• **WORK TO COMPLETE**: Output the data below exactly.

• **RECORDS SHOWN**:
++++
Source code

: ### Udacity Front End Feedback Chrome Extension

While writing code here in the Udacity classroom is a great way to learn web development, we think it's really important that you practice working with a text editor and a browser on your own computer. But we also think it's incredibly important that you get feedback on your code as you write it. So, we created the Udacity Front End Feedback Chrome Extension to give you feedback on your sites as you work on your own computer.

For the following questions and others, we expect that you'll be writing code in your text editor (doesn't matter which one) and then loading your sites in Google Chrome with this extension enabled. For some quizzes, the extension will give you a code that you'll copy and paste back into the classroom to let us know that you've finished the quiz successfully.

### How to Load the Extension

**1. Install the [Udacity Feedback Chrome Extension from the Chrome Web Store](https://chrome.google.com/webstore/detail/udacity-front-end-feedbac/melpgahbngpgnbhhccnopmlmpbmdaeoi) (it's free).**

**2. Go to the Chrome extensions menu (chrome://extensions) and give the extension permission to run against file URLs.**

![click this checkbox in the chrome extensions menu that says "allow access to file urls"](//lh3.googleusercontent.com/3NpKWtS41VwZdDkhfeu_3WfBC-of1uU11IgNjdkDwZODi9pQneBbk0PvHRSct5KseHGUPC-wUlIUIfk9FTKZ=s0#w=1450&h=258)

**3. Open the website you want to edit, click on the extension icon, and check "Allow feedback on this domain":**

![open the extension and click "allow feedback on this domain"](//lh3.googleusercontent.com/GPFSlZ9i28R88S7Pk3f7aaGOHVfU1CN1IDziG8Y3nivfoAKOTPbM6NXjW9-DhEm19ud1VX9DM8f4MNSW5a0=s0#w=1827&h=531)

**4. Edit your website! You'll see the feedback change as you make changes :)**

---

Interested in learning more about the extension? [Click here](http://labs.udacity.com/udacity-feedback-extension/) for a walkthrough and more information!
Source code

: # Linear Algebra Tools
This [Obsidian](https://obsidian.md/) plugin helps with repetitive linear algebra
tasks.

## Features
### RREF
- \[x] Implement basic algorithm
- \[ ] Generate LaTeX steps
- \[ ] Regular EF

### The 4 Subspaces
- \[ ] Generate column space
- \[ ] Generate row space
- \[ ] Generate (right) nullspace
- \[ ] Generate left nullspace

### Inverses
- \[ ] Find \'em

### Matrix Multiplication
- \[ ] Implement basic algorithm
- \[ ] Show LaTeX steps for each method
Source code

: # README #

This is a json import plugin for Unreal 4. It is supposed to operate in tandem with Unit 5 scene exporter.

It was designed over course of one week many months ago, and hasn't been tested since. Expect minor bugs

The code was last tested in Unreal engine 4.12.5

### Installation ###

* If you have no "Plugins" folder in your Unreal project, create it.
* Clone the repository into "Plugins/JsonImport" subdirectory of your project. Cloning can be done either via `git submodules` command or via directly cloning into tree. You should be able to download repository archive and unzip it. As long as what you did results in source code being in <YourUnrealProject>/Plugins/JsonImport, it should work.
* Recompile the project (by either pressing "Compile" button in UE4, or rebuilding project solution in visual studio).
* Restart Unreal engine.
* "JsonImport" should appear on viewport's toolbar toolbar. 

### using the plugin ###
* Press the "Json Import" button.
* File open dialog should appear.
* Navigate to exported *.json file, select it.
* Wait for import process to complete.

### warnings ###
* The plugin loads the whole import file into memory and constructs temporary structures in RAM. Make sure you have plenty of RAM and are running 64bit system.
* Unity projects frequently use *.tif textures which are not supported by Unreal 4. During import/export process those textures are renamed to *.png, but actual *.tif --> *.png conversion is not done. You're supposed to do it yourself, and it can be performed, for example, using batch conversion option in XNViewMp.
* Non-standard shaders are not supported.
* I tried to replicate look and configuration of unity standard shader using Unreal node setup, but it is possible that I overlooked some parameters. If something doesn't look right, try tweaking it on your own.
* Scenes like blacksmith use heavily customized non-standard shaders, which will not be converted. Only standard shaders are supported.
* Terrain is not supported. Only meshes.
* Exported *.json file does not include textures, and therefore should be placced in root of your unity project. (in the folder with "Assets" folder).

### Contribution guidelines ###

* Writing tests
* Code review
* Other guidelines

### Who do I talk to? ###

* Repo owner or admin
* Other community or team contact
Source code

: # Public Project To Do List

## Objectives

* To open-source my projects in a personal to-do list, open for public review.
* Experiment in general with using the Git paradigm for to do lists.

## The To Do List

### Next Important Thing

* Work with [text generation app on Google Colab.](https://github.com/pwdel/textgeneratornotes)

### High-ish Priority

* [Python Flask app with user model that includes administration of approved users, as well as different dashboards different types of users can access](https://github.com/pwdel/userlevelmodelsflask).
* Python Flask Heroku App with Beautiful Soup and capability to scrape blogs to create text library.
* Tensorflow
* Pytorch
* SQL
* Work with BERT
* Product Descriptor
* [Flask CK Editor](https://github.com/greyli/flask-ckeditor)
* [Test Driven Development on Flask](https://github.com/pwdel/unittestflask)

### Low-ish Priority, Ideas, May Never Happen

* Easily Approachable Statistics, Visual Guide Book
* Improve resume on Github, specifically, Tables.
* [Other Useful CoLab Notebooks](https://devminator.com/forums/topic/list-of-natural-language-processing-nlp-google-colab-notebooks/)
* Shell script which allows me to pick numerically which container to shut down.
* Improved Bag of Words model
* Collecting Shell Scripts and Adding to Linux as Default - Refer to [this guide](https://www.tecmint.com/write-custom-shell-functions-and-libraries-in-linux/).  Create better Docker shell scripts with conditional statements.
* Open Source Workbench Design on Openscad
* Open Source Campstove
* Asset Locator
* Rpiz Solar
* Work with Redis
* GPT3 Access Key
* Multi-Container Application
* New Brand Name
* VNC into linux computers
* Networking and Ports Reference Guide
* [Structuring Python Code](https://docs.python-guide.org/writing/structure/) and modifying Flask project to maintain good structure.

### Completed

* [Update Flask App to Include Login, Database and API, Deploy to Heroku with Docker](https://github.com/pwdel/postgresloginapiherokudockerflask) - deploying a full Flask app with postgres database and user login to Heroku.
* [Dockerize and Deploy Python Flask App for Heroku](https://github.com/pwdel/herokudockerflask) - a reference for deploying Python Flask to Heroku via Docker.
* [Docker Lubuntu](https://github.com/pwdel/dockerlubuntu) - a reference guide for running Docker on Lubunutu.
++++
• **REPLY**:
Source code

: ### Udacity Front End Feedback Chrome Extension

While writing code here in the Udacity classroom is a great way to learn web development, we think it's really important that you practice working with a text editor and a browser on your own computer. But we also think it's incredibly important that you get feedback on your code as you write it. So, we created the Udacity Front End Feedback Chrome Extension to give you feedback on your sites as you work on your own computer.

For the following questions and others, we expect that you'll be writing code in your text editor (doesn't matter which one) and then loading your sites in Google Chrome with this extension enabled. For some quizzes, the extension will give you a code that you'll copy and paste back into the classroom to let us know that you've finished the quiz successfully.

### How to Load the Extension

**1. Install the [Udacity Feedback Chrome Extension from the Chrome Web Store](https://chrome.google.com/webstore/detail/udacity-front-end-feedbac/melpgahbngpgnbhhccnopmlmpbmdaeoi) (it's free).**

**2. Go to the Chrome extensions menu (chrome://extensions) and give the extension permission to run against file URLs.**

![click this checkbox in the chrome extensions menu that says "allow access to file urls"](//lh3.googleusercontent.com/3NpKWtS41VwZdDkhfeu_3WfBC-of1uU11IgNjdkDwZODi9pQneBbk0PvHRSct5KseHGUPC-wUlIUIfk9FTKZ=s0#w=1450&h=258)

**3. Open the website you want to edit, click on the extension icon, and check "Allow feedback on this domain":**

![open the extension and click "allow feedback on this domain"](//lh3.googleusercontent.com/GPFSlZ9i28R88S7Pk3f7aaGOHVfU1CN1IDziG8Y3nivfoAKOTPbM6NXjW9-DhEm19ud1VX9DM8f4MNSW5a0=s0#w=1827&h=531)

**4. Edit your website! You'll see the feedback change as you make changes :)**

---

Interested in learning more about the extension? [Click here](http://labs.udacity.com/udacity-feedback-extension/) for a walkthrough and more information!
Source code

: # Linear Algebra Tools
This [Obsidian](https://obsidian.md/) plugin helps with repetitive linear algebra
tasks.

## Features
### RREF
- \[x] Implement basic algorithm
- \[ ] Generate LaTeX steps
- \[ ] Regular EF

### The 4 Subspaces
- \[ ] Generate column space
- \[ ] Generate row space
- \[ ] Generate (right) nullspace
- \[ ] Generate left nullspace

### Inverses
- \[ ] Find \'em

### Matrix Multiplication
- \[ ] Implement basic algorithm
- \[ ] Show LaTeX steps for each method
Source code

: # README #

This is a json import plugin for Unreal 4. It is supposed to operate in tandem with Unit 5 scene exporter.

It was designed over course of one week many months ago, and hasn't been tested since. Expect minor bugs

The code was last tested in Unreal engine 4.12.5

### Installation ###

* If you have no "Plugins" folder in your Unreal project, create it.
* Clone the repository into "Plugins/JsonImport" subdirectory of your project. Cloning can be done either via `git submodules` command or via directly cloning into tree. You should be able to download repository archive and unzip it. As long as what you did results in source code being in <YourUnrealProject>/Plugins/JsonImport, it should work.
* Recompile the project (by either pressing "Compile" button in UE4, or rebuilding project solution in visual studio).
* Restart Unreal engine.
* "JsonImport" should appear on viewport's toolbar toolbar. 

### using the plugin ###
* Press the "Json Import" button.
* File open dialog should appear.
* Navigate to exported *.json file, select it.
* Wait for import process to complete.

### warnings ###
* The plugin loads the whole import file into memory and constructs temporary structures in RAM. Make sure you have plenty of RAM and are running 64bit system.
* Unity projects frequently use *.tif textures which are not supported by Unreal 4. During import/export process those textures are renamed to *.png, but actual *.tif --> *.png conversion is not done. You're supposed to do it yourself, and it can be performed, for example, using batch conversion option in XNViewMp.
* Non-standard shaders are not supported.
* I tried to replicate look and configuration of unity standard shader using Unreal node setup, but it is possible that I overlooked some parameters. If something doesn't look right, try tweaking it on your own.
* Scenes like blacksmith use heavily customized non-standard shaders, which will not be converted. Only standard shaders are supported.
* Terrain is not supported. Only meshes.
* Exported *.json file does not include textures, and therefore should be placced in root of your unity project. (in the folder with "Assets" folder).

### Contribution guidelines ###

* Writing tests
* Code review
* Other guidelines

### Who do I talk to? ###

* Repo owner or admin
* Other community or team contact
Source code

: # Public Project To Do List

## Objectives

* To open-source my projects in a personal to-do list, open for public review.
* Experiment in general with using the Git paradigm for to do lists.

## The To Do List

### Next Important Thing

* Work with [text generation app on Google Colab.](https://github.com/pwdel/textgeneratornotes)

### High-ish Priority

* [Python Flask app with user model that includes administration of approved users, as well as different dashboards different types of users can access](https://github.com/pwdel/userlevelmodelsflask).
* Python Flask Heroku App with Beautiful Soup and capability to scrape blogs to create text library.
* Tensorflow
* Pytorch
* SQL
* Work with BERT
* Product Descriptor
* [Flask CK Editor](https://github.com/greyli/flask-ckeditor)
* [Test Driven Development on Flask](https://github.com/pwdel/unittestflask)

### Low-ish Priority, Ideas, May Never Happen

* Easily Approachable Statistics, Visual Guide Book
* Improve resume on Github, specifically, Tables.
* [Other Useful CoLab Notebooks](https://devminator.com/forums/topic/list-of-natural-language-processing-nlp-google-colab-notebooks/)
* Shell script which allows me to pick numerically which container to shut down.
* Improved Bag of Words model
* Collecting Shell Scripts and Adding to Linux as Default - Refer to [this guide](https://www.tecmint.com/write-custom-shell-functions-and-libraries-in-linux/).  Create better Docker shell scripts with conditional statements.
* Open Source Workbench Design on Openscad
* Open Source Campstove
* Asset Locator
* Rpiz Solar
* Work with Redis
* GPT3 Access Key
* Multi-Container Application
* New Brand Name
* VNC into linux computers
* Networking and Ports Reference Guide
* [Structuring Python Code](https://docs.python-guide.org/writing/structure/) and modifying Flask project to maintain good structure.

### Completed

* [Update Flask App to Include Login, Database and API, Deploy to Heroku with Docker](https://github.com/pwdel/postgresloginapiherokudockerflask) - deploying a full Flask app with postgres database and user login to Heroku.
* [Dockerize and Deploy Python Flask App for Heroku](https://github.com/pwdel/herokudockerflask) - a reference for deploying Python Flask to Heroku via Docker.
* [Docker Lubuntu](https://github.com/pwdel/dockerlubuntu) - a reference guide for running Docker on Lubunutu.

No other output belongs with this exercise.